• **Problem**: Nothing but text lines should be duplicated: start with the first line of the listing below and stop after the line holding "Demian Schopf - De", omitting pictures.
**** Available data
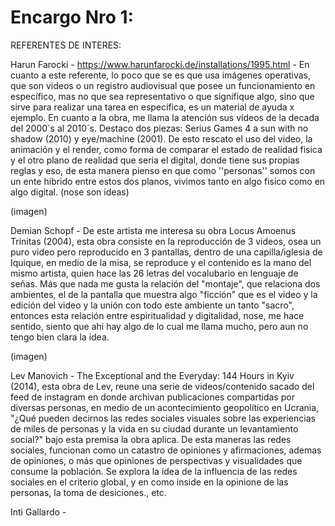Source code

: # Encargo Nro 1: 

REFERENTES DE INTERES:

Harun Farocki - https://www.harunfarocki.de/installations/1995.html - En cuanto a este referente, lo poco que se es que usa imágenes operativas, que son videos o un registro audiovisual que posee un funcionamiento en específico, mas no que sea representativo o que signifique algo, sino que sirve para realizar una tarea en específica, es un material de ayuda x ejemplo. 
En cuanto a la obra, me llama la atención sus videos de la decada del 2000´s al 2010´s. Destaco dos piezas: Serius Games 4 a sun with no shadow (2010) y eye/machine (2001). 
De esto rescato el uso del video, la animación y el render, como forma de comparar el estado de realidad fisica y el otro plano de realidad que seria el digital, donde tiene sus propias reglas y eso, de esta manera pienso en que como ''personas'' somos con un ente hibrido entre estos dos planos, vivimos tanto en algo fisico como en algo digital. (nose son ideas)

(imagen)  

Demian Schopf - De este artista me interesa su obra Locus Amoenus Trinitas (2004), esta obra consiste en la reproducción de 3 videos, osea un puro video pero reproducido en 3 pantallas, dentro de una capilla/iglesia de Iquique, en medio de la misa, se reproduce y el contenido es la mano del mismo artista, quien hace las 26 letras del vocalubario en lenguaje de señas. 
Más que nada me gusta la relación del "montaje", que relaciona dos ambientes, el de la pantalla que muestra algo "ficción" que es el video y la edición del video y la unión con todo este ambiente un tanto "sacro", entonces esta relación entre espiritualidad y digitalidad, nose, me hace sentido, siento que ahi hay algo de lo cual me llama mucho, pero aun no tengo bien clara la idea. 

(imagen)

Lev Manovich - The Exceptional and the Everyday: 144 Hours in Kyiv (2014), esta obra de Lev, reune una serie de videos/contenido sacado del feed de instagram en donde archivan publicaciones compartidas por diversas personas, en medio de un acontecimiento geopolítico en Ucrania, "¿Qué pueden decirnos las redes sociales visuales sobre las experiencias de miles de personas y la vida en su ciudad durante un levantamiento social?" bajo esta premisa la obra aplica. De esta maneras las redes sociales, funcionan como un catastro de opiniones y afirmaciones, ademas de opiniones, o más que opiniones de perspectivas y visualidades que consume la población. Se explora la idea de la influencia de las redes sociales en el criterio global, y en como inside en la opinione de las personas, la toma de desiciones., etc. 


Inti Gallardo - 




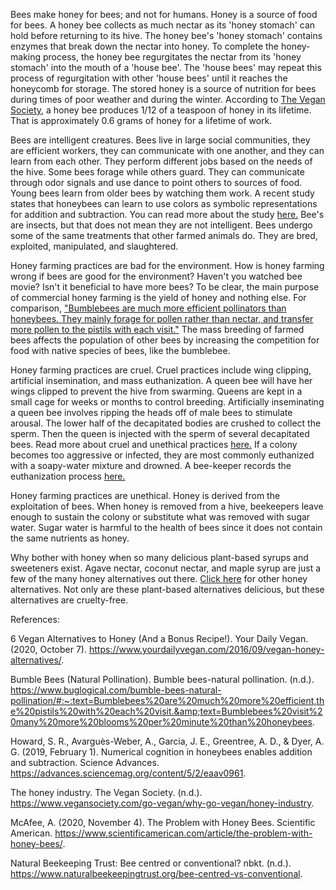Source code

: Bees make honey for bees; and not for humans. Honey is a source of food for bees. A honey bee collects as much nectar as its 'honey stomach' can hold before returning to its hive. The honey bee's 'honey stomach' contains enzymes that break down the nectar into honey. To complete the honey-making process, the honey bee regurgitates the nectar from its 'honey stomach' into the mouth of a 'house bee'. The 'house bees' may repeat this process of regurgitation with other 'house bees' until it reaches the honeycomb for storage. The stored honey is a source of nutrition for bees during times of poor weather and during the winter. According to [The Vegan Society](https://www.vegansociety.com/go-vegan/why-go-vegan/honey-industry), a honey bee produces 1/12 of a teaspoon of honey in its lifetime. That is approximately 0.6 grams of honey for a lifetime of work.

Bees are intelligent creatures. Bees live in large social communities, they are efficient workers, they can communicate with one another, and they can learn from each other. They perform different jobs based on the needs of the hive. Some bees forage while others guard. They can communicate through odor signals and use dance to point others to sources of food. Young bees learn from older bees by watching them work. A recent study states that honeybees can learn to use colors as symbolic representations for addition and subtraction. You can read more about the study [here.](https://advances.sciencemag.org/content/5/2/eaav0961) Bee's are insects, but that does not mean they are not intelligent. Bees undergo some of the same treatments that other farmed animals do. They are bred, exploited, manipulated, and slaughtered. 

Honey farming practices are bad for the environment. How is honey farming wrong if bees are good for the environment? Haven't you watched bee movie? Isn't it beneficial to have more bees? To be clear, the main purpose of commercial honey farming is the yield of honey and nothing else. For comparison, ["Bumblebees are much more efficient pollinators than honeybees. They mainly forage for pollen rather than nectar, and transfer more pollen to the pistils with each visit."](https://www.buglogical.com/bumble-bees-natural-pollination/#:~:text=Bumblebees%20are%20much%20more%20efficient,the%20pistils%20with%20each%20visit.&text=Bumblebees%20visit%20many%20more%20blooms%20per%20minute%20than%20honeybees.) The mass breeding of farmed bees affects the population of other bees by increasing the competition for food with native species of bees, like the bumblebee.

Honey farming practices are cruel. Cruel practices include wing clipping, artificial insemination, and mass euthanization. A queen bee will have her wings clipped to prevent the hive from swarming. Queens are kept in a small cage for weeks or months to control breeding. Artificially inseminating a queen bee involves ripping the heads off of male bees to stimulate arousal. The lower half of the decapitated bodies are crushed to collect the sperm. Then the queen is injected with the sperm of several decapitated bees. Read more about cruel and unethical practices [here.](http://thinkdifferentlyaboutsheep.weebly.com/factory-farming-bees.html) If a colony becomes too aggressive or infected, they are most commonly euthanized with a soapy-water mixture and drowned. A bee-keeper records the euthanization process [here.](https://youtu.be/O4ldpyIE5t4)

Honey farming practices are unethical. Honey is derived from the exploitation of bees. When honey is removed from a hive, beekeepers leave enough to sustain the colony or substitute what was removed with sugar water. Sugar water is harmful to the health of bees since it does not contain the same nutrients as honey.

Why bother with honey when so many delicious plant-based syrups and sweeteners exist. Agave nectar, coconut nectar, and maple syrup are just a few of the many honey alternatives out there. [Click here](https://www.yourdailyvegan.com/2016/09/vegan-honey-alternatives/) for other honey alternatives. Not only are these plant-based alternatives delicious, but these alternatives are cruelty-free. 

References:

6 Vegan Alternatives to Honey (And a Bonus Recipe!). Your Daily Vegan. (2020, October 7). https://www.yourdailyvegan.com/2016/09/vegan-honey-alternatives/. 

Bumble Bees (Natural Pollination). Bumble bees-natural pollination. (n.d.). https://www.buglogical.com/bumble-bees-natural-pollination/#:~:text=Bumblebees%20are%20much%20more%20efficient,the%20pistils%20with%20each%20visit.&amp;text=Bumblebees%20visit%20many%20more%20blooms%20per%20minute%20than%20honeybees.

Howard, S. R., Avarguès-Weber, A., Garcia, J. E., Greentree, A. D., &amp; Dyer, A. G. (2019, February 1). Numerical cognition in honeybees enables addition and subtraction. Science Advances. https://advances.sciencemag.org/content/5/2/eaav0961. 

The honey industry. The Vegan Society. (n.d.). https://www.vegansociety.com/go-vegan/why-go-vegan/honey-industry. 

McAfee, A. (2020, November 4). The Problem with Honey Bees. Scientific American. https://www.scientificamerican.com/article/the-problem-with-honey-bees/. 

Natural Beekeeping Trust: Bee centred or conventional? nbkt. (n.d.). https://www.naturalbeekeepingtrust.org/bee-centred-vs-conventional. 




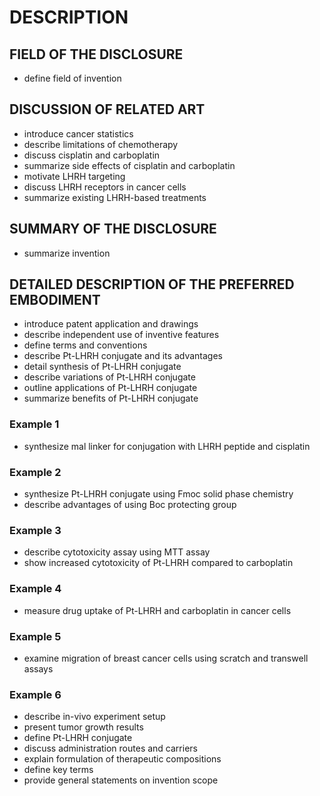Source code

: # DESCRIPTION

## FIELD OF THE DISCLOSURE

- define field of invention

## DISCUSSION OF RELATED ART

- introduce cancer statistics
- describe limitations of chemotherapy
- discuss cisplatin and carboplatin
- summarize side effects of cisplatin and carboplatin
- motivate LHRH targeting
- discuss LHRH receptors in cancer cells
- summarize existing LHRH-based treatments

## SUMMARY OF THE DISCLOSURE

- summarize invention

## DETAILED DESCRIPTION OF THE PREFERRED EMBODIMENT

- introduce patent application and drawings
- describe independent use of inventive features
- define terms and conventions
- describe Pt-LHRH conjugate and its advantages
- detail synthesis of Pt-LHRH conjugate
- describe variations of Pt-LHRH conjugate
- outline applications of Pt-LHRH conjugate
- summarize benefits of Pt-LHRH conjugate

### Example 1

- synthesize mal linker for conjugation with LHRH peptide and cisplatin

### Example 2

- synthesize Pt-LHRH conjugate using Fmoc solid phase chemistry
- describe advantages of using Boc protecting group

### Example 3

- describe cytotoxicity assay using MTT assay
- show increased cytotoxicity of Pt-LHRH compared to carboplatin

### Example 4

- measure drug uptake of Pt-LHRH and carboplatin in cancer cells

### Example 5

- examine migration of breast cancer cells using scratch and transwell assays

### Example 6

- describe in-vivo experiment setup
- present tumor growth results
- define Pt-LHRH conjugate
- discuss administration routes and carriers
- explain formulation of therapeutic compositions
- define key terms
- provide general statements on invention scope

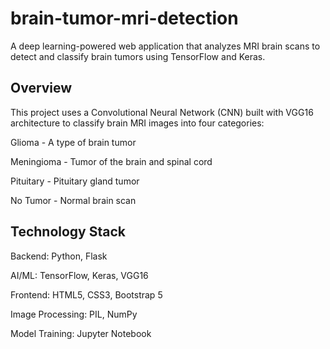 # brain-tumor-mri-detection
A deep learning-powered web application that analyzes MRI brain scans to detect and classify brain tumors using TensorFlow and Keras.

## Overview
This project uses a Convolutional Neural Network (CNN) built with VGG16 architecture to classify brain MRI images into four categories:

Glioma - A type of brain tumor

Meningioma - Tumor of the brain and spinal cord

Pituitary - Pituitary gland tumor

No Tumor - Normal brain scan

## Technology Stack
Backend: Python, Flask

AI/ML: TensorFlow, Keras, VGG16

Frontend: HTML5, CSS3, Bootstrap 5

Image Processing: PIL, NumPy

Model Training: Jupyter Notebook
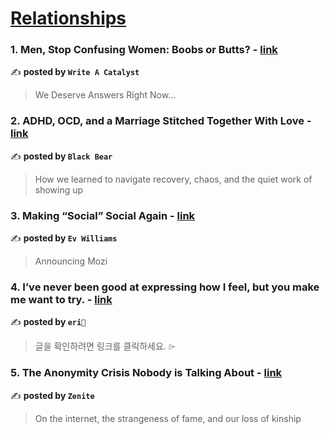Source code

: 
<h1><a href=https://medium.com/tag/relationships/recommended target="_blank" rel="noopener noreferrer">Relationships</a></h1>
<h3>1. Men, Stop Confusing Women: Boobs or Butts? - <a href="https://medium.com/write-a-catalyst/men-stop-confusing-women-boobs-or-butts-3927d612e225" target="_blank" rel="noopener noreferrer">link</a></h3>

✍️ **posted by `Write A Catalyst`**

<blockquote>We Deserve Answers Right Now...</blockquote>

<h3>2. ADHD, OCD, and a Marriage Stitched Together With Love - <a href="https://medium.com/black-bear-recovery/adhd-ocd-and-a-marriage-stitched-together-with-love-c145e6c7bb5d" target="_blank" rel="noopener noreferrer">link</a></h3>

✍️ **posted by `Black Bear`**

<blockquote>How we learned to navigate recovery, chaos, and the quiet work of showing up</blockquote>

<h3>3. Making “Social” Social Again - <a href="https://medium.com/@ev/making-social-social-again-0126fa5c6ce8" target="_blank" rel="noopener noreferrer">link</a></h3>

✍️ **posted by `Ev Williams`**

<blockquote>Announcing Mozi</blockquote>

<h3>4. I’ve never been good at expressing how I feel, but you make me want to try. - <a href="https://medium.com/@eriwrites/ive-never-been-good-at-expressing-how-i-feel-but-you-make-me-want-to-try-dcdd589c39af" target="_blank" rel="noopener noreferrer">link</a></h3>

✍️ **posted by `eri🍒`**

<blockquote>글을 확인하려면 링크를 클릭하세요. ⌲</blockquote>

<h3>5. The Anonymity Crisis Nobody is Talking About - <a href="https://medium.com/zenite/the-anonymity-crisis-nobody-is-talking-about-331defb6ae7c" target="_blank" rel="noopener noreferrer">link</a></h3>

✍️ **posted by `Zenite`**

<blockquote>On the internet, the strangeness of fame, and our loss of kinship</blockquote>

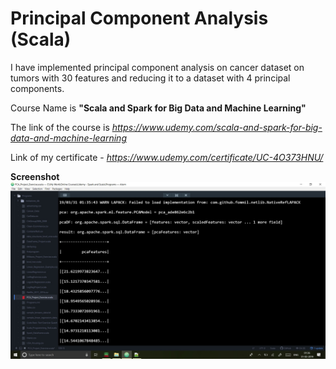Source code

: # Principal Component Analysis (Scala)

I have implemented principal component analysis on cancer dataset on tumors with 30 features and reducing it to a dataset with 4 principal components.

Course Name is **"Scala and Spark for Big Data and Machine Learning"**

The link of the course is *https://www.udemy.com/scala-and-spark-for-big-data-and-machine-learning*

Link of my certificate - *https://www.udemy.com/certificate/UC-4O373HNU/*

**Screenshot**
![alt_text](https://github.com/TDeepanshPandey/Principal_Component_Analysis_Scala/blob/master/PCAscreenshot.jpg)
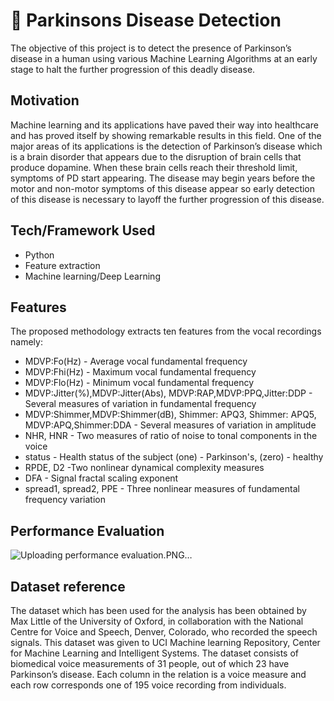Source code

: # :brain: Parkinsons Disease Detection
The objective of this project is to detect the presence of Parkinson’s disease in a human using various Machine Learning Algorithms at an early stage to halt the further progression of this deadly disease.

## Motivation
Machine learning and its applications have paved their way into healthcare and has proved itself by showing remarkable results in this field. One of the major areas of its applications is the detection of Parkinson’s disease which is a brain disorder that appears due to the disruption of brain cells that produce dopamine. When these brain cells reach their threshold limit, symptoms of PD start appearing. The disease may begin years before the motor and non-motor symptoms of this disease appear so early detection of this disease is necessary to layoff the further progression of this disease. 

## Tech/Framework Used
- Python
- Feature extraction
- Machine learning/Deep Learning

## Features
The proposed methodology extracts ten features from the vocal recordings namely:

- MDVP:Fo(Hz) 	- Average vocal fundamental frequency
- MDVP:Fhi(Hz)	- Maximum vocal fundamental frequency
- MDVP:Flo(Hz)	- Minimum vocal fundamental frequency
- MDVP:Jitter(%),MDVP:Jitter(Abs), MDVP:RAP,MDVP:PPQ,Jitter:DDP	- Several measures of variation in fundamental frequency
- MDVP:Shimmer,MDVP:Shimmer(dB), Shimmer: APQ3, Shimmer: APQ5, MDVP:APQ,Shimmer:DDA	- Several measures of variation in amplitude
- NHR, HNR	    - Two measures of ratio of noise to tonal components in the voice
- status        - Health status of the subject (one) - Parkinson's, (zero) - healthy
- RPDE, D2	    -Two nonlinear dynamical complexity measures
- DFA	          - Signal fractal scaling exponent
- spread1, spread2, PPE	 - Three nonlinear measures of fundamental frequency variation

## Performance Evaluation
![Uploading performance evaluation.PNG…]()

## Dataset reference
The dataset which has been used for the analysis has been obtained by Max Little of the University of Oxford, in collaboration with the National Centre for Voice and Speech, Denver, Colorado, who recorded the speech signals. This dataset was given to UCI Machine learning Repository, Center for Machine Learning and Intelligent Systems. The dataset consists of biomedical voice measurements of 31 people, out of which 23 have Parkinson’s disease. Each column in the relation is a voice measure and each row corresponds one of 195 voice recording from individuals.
********
• **Task result**:
Source code

: # Encargo Nro 1: 

REFERENTES DE INTERES:

Harun Farocki - https://www.harunfarocki.de/installations/1995.html - En cuanto a este referente, lo poco que se es que usa imágenes operativas, que son videos o un registro audiovisual que posee un funcionamiento en específico, mas no que sea representativo o que signifique algo, sino que sirve para realizar una tarea en específica, es un material de ayuda x ejemplo. 
En cuanto a la obra, me llama la atención sus videos de la decada del 2000´s al 2010´s. Destaco dos piezas: Serius Games 4 a sun with no shadow (2010) y eye/machine (2001). 
De esto rescato el uso del video, la animación y el render, como forma de comparar el estado de realidad fisica y el otro plano de realidad que seria el digital, donde tiene sus propias reglas y eso, de esta manera pienso en que como ''personas'' somos con un ente hibrido entre estos dos planos, vivimos tanto en algo fisico como en algo digital. (nose son ideas)

(imagen)  

Demian Schopf - De este artista me interesa su obra Locus Amoenus Trinitas (2004), esta obra consiste en la reproducción de 3 videos, osea un puro video pero reproducido en 3 pantallas, dentro de una capilla/iglesia de Iquique, en medio de la misa, se reproduce y el contenido es la mano del mismo artista, quien hace las 26 letras del vocalubario en lenguaje de señas. 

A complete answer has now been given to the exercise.